[Records from a dataset]
--------

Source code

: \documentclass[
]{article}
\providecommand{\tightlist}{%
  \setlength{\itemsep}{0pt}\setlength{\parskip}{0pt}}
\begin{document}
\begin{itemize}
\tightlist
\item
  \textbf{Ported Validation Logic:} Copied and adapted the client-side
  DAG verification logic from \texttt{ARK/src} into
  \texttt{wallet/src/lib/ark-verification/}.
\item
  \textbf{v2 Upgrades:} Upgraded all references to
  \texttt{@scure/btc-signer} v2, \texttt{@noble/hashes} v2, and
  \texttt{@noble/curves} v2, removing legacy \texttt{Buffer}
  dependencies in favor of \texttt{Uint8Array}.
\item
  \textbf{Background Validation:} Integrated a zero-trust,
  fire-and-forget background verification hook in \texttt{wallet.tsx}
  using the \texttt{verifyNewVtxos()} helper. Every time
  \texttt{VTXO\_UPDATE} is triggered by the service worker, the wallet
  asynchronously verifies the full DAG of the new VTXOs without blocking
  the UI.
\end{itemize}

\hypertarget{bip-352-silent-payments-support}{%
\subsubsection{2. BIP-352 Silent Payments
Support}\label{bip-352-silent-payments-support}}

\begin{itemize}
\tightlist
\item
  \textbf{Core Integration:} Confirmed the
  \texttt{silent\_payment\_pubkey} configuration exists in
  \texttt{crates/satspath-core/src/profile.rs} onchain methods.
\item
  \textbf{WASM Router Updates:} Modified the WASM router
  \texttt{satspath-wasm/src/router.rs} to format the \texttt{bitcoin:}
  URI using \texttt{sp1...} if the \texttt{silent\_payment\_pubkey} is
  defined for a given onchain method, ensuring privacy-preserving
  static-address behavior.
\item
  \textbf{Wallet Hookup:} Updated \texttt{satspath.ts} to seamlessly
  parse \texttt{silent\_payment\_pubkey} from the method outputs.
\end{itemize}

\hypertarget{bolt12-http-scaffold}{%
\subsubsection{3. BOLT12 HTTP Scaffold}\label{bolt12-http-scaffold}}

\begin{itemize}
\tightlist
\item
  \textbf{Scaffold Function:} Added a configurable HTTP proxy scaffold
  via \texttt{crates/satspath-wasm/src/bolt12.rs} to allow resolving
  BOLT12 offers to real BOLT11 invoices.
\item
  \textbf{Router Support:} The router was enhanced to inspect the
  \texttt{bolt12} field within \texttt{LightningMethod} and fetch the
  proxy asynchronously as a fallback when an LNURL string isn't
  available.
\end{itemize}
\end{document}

--------

■ **WHAT THE TASK REQUIRES**
Copy the lines above exactly, beginning at the line containing "to inspect the" and stopping at the last line.

■ **OUTPUT**
  \textbf{Router Support:} The router was enhanced to inspect the
  \texttt{bolt12} field within \texttt{LightningMethod} and fetch the
  proxy asynchronously as a fallback when an LNURL string isn't
  available.
\end{itemize}
\end{document}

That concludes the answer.